7. Pre-clinical studies on exosomes

To develop exosomes as delivery vehicles, it is crucial to comprehend the mechanism and locations of exogenously administered exosome absorption, distribution, and elimination in vivo. The cellular uptake of bovine M-Exos was reported to be mediated by endocytosis via exosome surface glycoproteins.²³ Although pharmacokinetic data are sparse, some suggest that exosomes undergo rapid clearance from the bloodstream and are dispersed to specific tissues depending on their source. For example, an in vivo mouse model showed that both intravenously and intraperitoneally administered exosomes rapidly cleared from the blood circulation and accumulated mainly in organs like the liver, spleen, and kidneys.^26,56 In a related study, B16-BL6 murine melanoma cell-derived exosomes largely accumulated in the liver and lungs and to a lesser extent in the kidneys.^156,157 Wiklander et al. analyzed the in vivo distribution of exosomes from different cell sources: B16F10 murine melanoma cells, C2C12 murine myoblast cells, bone marrow-derived DCs, and HEK293T human embryonic kidney cells. Size distribution analysis revealed that exosomes from different cell sources were within 100–150 nm. Although all exosomes were predominantly found in the liver, spleen, lungs, and GI tract after IV administration, distinct differences were also observed. C2C12 murine myoblast cell-derived exosomes displayed more substantial liver accumulation, B16F10 murine melanoma cell-EVs were more readily found in the GI tract, and bone marrow-derived DC-EVs showed increased accumulation in the spleen.¹⁵⁸ The differences in the biodistribution of exosomes from different sources might account for the heterogeneity in exosomal surface biomarkers.¹⁵⁹ Also, it is observed that the macrophages may have a vital role in the systemic clearance of B16-BL6 cell-derived exosomes.¹⁶⁰

A systematic in vivo study on the use of exosomes as a therapy to treat spinal cord injury was performed by Guo et al. Success in treating spinal cord injury is limited, leading to compromised cognitive and behavioral functions as well as permeant neurological deficits, which underscores the necessity to target the diminished neuronal and axonal regions, particularly phosphatase and tensin homolog (PTEN) levels. An MSC-derived exosome loaded with PTEN-siRNA (ExoPTEN) for intranasal delivery was designed to improve the expression of PTEN and to treat spinal cord injured rats. The study involved the administration of PTEN-siRNA and ExoPTEN via intralesional and intranasal routes into rats with complete spinal injury. The BBB locomotor score for each study group was observed up to 8 weeks. Intranasal ExoPTEN-treated rats led to significant locomotor recovery (p < 0.001) compared to other groups and 28.6% of this group rats showed a BBB locomotor score >14, illustrating steady plantar stepping, toe clearance, and stable forelimb–hindlimb coordination. In vivo MRI images (Fig. 9) confirmed the integrity of the spinal cord after intranasal ExoPTEN treatment. The results observed are very promising and can have huge therapeutic applications in neurological disorders.¹⁶¹

Fig. 9 In vivo MRI imaging showing sagittal images with 4 mm caudal and rostral to the T10 epicenter in healthy rats or the injury epicenter in untreated (transection), exosome-treated, or ExoPTEN-treated rats. A large cyst (white arrow) is seen around the epicenter in the untreated spinal cord injured control rats. Exosome and ExoPTEN treated groups showing neural tissue regeneration and organization (scale bar: 2 mm) (this figure has been adapted from ref. 161, with permission from American Chemical Society, Copyright 2019).
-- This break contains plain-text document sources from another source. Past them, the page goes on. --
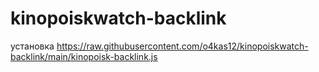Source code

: # kinopoiskwatch-backlink

установка https://raw.githubusercontent.com/o4kas12/kinopoiskwatch-backlink/main/kinopoisk-backlink.js
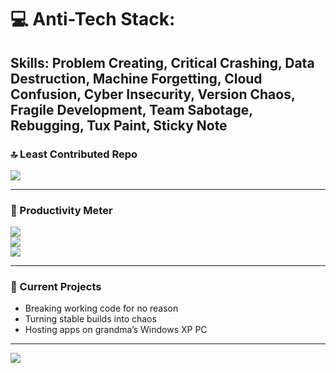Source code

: # 💻 Anti-Tech Stack:
Skills: Problem Creating, Critical Crashing, Data Destruction, Machine Forgetting, Cloud Confusion, Cyber Insecurity, Version Chaos, Fragile Development, Team Sabotage, Rebugging, Tux Paint, Sticky Note
---


### 🔝 Least Contributed Repo
![](https://github-contributor-stats.vercel.app/api?username=Divyam-11&limit=1&theme=radical&combine_all_yearly_contributions=false&hide_border=true)

---

### 🐌 Productivity Meter
![](https://img.shields.io/badge/Productivity-0%25-critical)  
![](https://img.shields.io/badge/Bugs%20Introduced-∞-red)  
![](https://img.shields.io/badge/StackOverflow%20Copy%20Paste-100%25-blue)

---

### 🧨 Current Projects
- Breaking working code for no reason  
- Turning stable builds into chaos  
- Hosting apps on grandma’s Windows XP PC  

---

[![](https://visitcount.itsvg.in/api?id=Divyam-11&icon=3&color=9)](https://visitcount.itsvg.in)

<!-- Proudly destroyed with GPRM ( https://gprm.itsvg.in ) -->
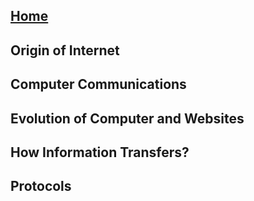 ## [Home](Index.md)
## Origin of Internet
## Computer Communications
## Evolution of Computer and Websites
## How Information Transfers?
## Protocols
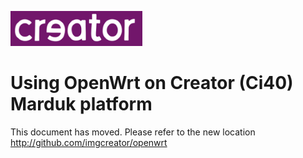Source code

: 
![Creator logo](../images/creatorlogo.png)

# Using OpenWrt on Creator (Ci40) Marduk platform

This document has moved. Please refer to the new location http://github.com/imgcreator/openwrt
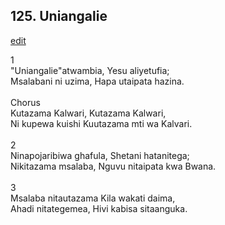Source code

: ## 125. Uniangalie
[edit](https://docs.google.com/document/d/1QhvZXy4BmiUAkB23L2aQ4T2muS6Pr5me/edit?mode=html)



1\
\"Uniangalie\"atwambia, Yesu aliyetufia;\
Msalabani ni uzima, Hapa utaipata hazina.\
\
Chorus\
Kutazama Kalwari, Kutazama Kalwari,\
Ni kupewa kuishi Kuutazama mti wa Kalvari.\
\
2\
Ninapojaribiwa ghafula, Shetani hatanitega;\
Nikitazama msalaba, Nguvu nitaipata kwa Bwana.\
\
3\
Msalaba nitautazama Kila wakati daima,\
Ahadi nitategemea, Hivi kabisa sitaanguka.
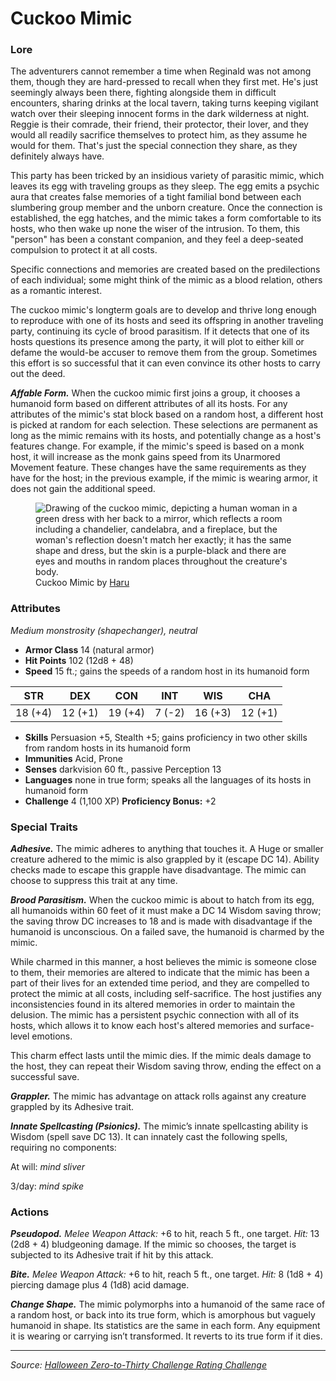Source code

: # Cuckoo Mimic

### Lore

The adventurers cannot remember a time when Reginald was not among them, though they are hard-pressed to recall when they first met. He's just seemingly always been there, fighting alongside them in difficult encounters, sharing drinks at the local tavern, taking turns keeping vigilant watch over their sleeping innocent forms in the dark wilderness at night. Reggie is their comrade, their friend, their protector, their lover, and they would all readily sacrifice themselves to protect him, as they assume he would for them. That's just the special connection they share, as they definitely always have.

This party has been tricked by an insidious variety of parasitic mimic, which leaves its egg with traveling groups as they sleep. The egg emits a psychic aura that creates false memories of a tight familial bond between each slumbering group member and the unborn creature. Once the connection is established, the egg hatches, and the mimic takes a form comfortable to its hosts, who then wake up none the wiser of the intrusion. To them, this "person" has been a constant companion, and they feel a deep-seated compulsion to protect it at all costs.

Specific connections and memories are created based on the predilections of each individual; some might think of the mimic as a blood relation, others as a romantic interest.

The cuckoo mimic's longterm goals are to develop and thrive long enough to reproduce with one of its hosts and seed its offspring in another traveling party, continuing its cycle of brood parasitism. If it detects that one of its hosts questions its presence among the party, it will plot to either kill or defame the would-be accuser to remove them from the group. Sometimes this effort is so successful that it can even convince its other hosts to carry out the deed.

_**Affable Form.**_ When the cuckoo mimic first joins a group, it chooses a humanoid form based on different attributes of all its hosts. For any attributes of the mimic's stat block based on a random host, a different host is picked at random for each selection. These selections are permanent as long as the mimic remains with its hosts, and potentially change as a host's features change. For example, if the mimic's speed is based on a monk host, it will increase as the monk gains speed from its Unarmored Movement feature. These changes have the same requirements as they have for the host; in the previous example, if the mimic is wearing armor, it does not gain the additional speed.

<figure>
  <img src="https://github.com/mpanighetti/dnd5e-030crc/raw/main/artwork/cuckoo-mimic-haru.png" alt="Drawing of the cuckoo mimic, depicting a human woman in a green dress with her back to a mirror, which reflects a room including a chandelier, candelabra, and a fireplace, but the woman's reflection doesn't match her exactly; it has the same shape and dress, but the skin is a purple-black and there are eyes and mouths in random places throughout the creature's body." />
  <figcaption>Cuckoo Mimic by <a href="https://twitter.com/200dollarHaru">Haru</a></figcaption>
</figure>

### Attributes

_Medium monstrosity (shapechanger), neutral_

- **Armor Class** 14 (natural armor)
- **Hit Points** 102 (12d8 + 48)
- **Speed** 15 ft.; gains the speeds of a random host in its humanoid form

|  STR  |  DEX  |  CON  |  INT  |  WIS  |  CHA  |
|:-----:|:-----:|:-----:|:-----:|:-----:|:-----:|
|18 (+4)|12 (+1)|19 (+4)| 7 (-2)|16 (+3)|12 (+1)|

- **Skills** Persuasion +5, Stealth +5; gains proficiency in two other skills from random hosts in its humanoid form
- **Immunities** Acid, Prone
- **Senses** darkvision 60 ft., passive Perception 13
- **Languages** none in true form; speaks all the languages of its hosts in humanoid form
- **Challenge** 4 (1,100 XP) **Proficiency Bonus:** +2

### Special Traits

_**Adhesive.**_ The mimic adheres to anything that touches it. A Huge or smaller creature adhered to the mimic is also grappled by it (escape DC 14). Ability checks made to escape this grapple have disadvantage. The mimic can choose to suppress this trait at any time.

_**Brood Parasitism.**_ When the cuckoo mimic is about to hatch from its egg, all humanoids within 60 feet of it must make a DC 14 Wisdom saving throw; the saving throw DC increases to 18 and is made with disadvantage if the humanoid is unconscious. On a failed save, the humanoid is charmed by the mimic.

While charmed in this manner, a host believes the mimic is someone close to them, their memories are altered to indicate that the mimic has been a part of their lives for an extended time period, and they are compelled to protect the mimic at all costs, including self-sacrifice. The host justifies any inconsistencies found in its altered memories in order to maintain the delusion. The mimic has a persistent psychic connection with all of its hosts, which allows it to know each host's altered memories and surface-level emotions.

This charm effect lasts until the mimic dies. If the mimic deals damage to the host, they can repeat their Wisdom saving throw, ending the effect on a successful save.

_**Grappler.**_ The mimic has advantage on attack rolls against any creature grappled by its Adhesive trait.

_**Innate Spellcasting (Psionics).**_ The mimic’s innate spellcasting ability is Wisdom (spell save DC 13). It can innately cast the following spells, requiring no components:

At will: _mind sliver_

3/day: _mind spike_

### Actions

_**Pseudopod.**_ _Melee Weapon Attack:_ +6 to hit, reach 5 ft., one target. _Hit:_ 13 (2d8 + 4) bludgeoning damage. If the mimic so chooses, the target is subjected to its Adhesive trait if hit by this attack.

_**Bite.**_ _Melee Weapon Attack:_ +6 to hit, reach 5 ft., one target. _Hit:_ 8 (1d8 + 4) piercing damage plus 4 (1d8) acid damage.

_**Change Shape.**_ The mimic polymorphs into a humanoid of the same race of a random host, or back into its true form, which is amorphous but vaguely humanoid in shape. Its statistics are the same in each form. Any equipment it is wearing or carrying isn’t transformed. It reverts to its true form if it dies.

---

_Source: [Halloween Zero-to-Thirty Challenge Rating Challenge](https://mpanighetti.tumblr.com/tagged/030crc)_

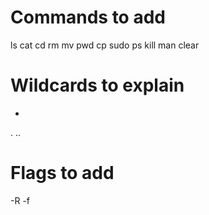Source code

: # Commands to add
ls
cat
cd
rm
mv
pwd
cp
sudo
ps
kill
man
clear

# Wildcards to explain
*
.
..

# Flags to add
-R
-f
Recently, an in vivo study was conducted to assess the potential and the toxicity of IV administered hybrid exosomes. Parts of the exosomes that confer targeting ability (exosomal membrane) were coated over polymeric nanoparticles to improve their circulation time by evading the immune system. Exosomal membrane modified poly(lactic-co-glycolic acid) (PLGA) nanoparticles with AS1411 aptamers (AS-EP) were developed for better tumor targeting. AS-EP was assembled within 10 minutes using microfluidic sonication and cholesterol-modified aptamer functionalization. These AS-EPs exhibited enhanced in vivo circulation and high tumor-targeting efficiency through specific binding to nucleolin on tumor cell membranes. The IV administration of AS-EP to mice was safe and did not trigger any pathological anomalies. This study provided new insights for creating and functionalizing biomembrane-coated nanoparticles for targeted drug delivery.¹⁶² In a related study, chemotherapeutics were loaded into aptamer modified hybrid exosomes and their biodistribution was investigated post IV administration in a mouse colon adenocarcinoma model. DOX loaded MSC exosomes were developed for this purpose and were decorated with the MUC1 aptamer (DOX@exosome-apt), providing selective drug delivery. DOX@exosome-apt efficiently transported DOX to MUC1-positive cancer cells, significantly suppressing tumor growth in vivo compared to free DOX. Ex vivo fluorescent imaging verified DOX@exosome-apt's desirable biodistribution.¹⁶³ In addition to intranasal and IV, in vivo studies were also performed on oral administration of hybrid exosomes. For instance, Han et al. investigated the effectiveness of treating colitis in mice using M-Exos and exosomes from HEK293T (H-Exos) loaded with TNF-α siRNA (M-Exo/siR) and labelled with Cy5.5. The organ distribution and pharmacokinetics of the Exos from both sources were observed in mice post oral administration. The distribution results showed intense fluorescent signals only within the GI tract of M-Exos fed mice (Fig. 10A). The presence of M-Exos in the GI tract is believed to be due to the unique composition of lipids in M-Exos. Further evaluation of the physicochemical properties of these Exos from a lipidomic standpoint (Fig. 10B) unveiled the presence of TAG (three fatty acids esterified to a glycerol backbone) constituting over half of the lipids in M-Exos.¹⁶⁴

Fig. 10 Stability and lipid composition analysis of M-Exos and H-Exos. (A) Bio-distribution of Cy5.5-labeled M-Exos. After oral administration of saline, cyanine 5.5, cyanine 5.5-labeled H-Exos, and cyanine 5.5-labeled M-Exos to 8 week-old female BALB/c. (B) Tissue images of Cy3-labeled siRNA absorbed into the stomach, small intestine, and colon. Green (cyanine 3-labeled TNF-α siRNA). (C) Lipidomics analysis of M-Exos compared to H-Exos [data are represented as mean ± SD (n = 4)]. (D) Lipid composition ratio constituting H-Exos and M-Exos (this figure has been adapted from ref. 164, with permission from Elsevier, Copyright 2024).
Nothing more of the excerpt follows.